Monday, April 4, 2011

Friday, April 1, 2011

Planes Trains and Automobiles II

Anastasia, whom I came to visit in Lugansk, and I were about to leave my apartment the other day and I couldn't find my wallet.

Drama 3:  My wallet is gone.

Yup... if it were a movie, at this point you'd be saying "whatever... it's too much to be believable."  But it's true.  No trace of my wallet.  I think the folks at AT&T have field workers who stole it because they've made quite a killing as I tried to contact my credit card companies and cancel the cards.

And for those of you playing the home game "Don's Travels", be sure to note that not only do credit card companies disallow canceling cards from within your online account, but they give you a 1-800 number with which to call in the event that your card is stolen or missing.

Handy, except that 800 numbers do not work when calling internationally.  
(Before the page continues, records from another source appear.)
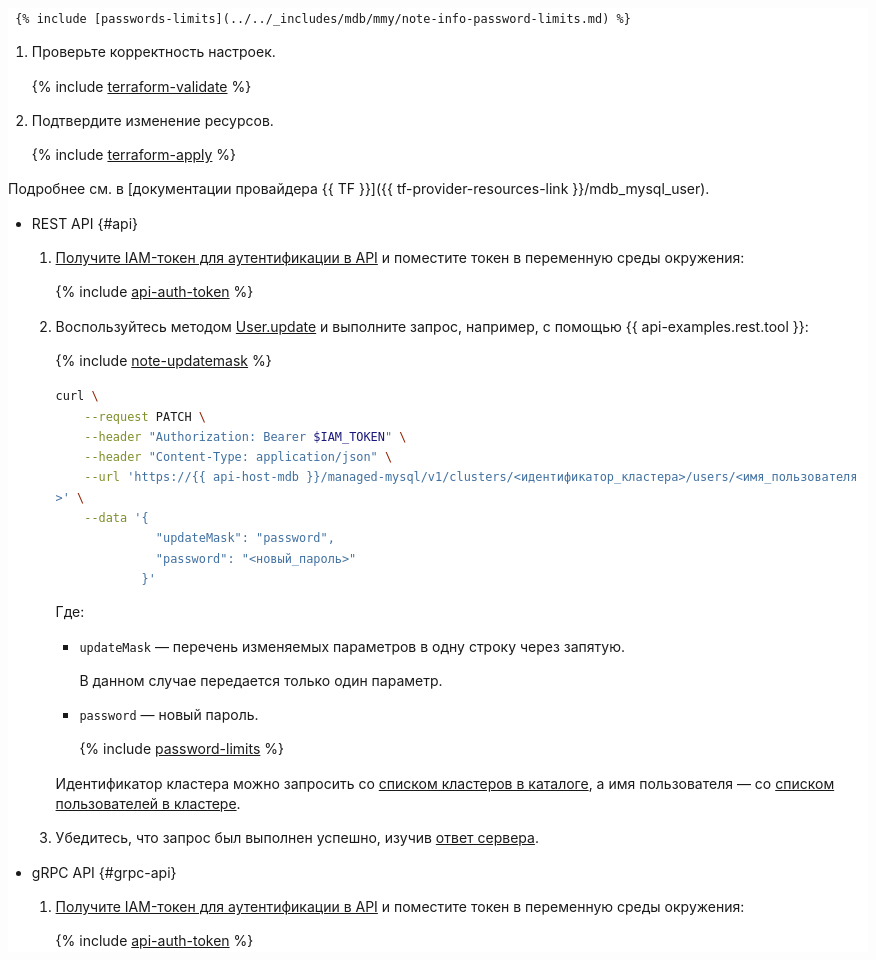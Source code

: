      {% include [passwords-limits](../../_includes/mdb/mmy/note-info-password-limits.md) %}

  1. Проверьте корректность настроек.

      {% include [terraform-validate](../../_includes/mdb/terraform/validate.md) %}

  1. Подтвердите изменение ресурсов.

      {% include [terraform-apply](../../_includes/mdb/terraform/apply.md) %}

  Подробнее см. в [документации провайдера {{ TF }}]({{ tf-provider-resources-link }}/mdb_mysql_user).

- REST API {#api}

  1. [Получите IAM-токен для аутентификации в API](../api-ref/authentication.md) и поместите токен в переменную среды окружения:

      {% include [api-auth-token](../../_includes/mdb/api-auth-token.md) %}

  1. Воспользуйтесь методом [User.update](../api-ref/User/update.md) и выполните запрос, например, с помощью {{ api-examples.rest.tool }}:

      {% include [note-updatemask](../../_includes/note-api-updatemask.md) %}

      ```bash
      curl \
          --request PATCH \
          --header "Authorization: Bearer $IAM_TOKEN" \
          --header "Content-Type: application/json" \
          --url 'https://{{ api-host-mdb }}/managed-mysql/v1/clusters/<идентификатор_кластера>/users/<имя_пользователя>' \
          --data '{
                    "updateMask": "password",
                    "password": "<новый_пароль>"
                  }'
      ```

      Где:

      * `updateMask` — перечень изменяемых параметров в одну строку через запятую.

          В данном случае передается только один параметр.

      * `password` — новый пароль.

          {% include [password-limits](../../_includes/mdb/mmy/note-info-password-limits.md) %}

      Идентификатор кластера можно запросить со [списком кластеров в каталоге](cluster-list.md#list-clusters), а имя пользователя — со [списком пользователей в кластере](#list-users).

  1. Убедитесь, что запрос был выполнен успешно, изучив [ответ сервера](../api-ref/User/update.md#responses).

- gRPC API {#grpc-api}

  1. [Получите IAM-токен для аутентификации в API](../api-ref/authentication.md) и поместите токен в переменную среды окружения:

      {% include [api-auth-token](../../_includes/mdb/api-auth-token.md) %}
So I poked around and finally found non-800 numbers to which I could call collect and cancel my cards.  However, as you know, any such process involves automated voice options and several transfers before you find the correct person.  This too, I believe was orchestrated by AT&T so that I would use more international roaming minutes at $3 a pop.  And if you have any experience reaching the correct person while navigating The Matrix (starring Keanu Reeves), and I know you do, you know that each call took about 30 minutes.  So I'm guessing that it cost me about $200 to cancel my credit cards.

In hindsight, it might have been less expensive to allow the new Ukrainian "Don Powers" card holder to have a spending spree.  $200 is a lot of mayonnaise!

And speaking of dollars... I was now left with the cash that I had tucked away in various other locations and my passport.  So first order of business was to take cash to a bank and exchange it for Ukrainian Hryvnia currency.  

So, with the help of Anastasia, I handed the teller 2 $100 bills.  After much Ukrainian blah blah, the teller handed them back and explained that they do not take bills with "marks."  Someone along the life of my useless bills had decided it was a good idea to stamp them with a very small ink stamp... like a date or something.  This of course intuitively makes the money no longer have value!

Seriously?  My return flight was canceled.  I was arrested in customs.  I lost my wallet.  And now your mayonnaise eatin' teller won't take my cash?

She smiled... the gold on her front teeth had the initials A, T, T.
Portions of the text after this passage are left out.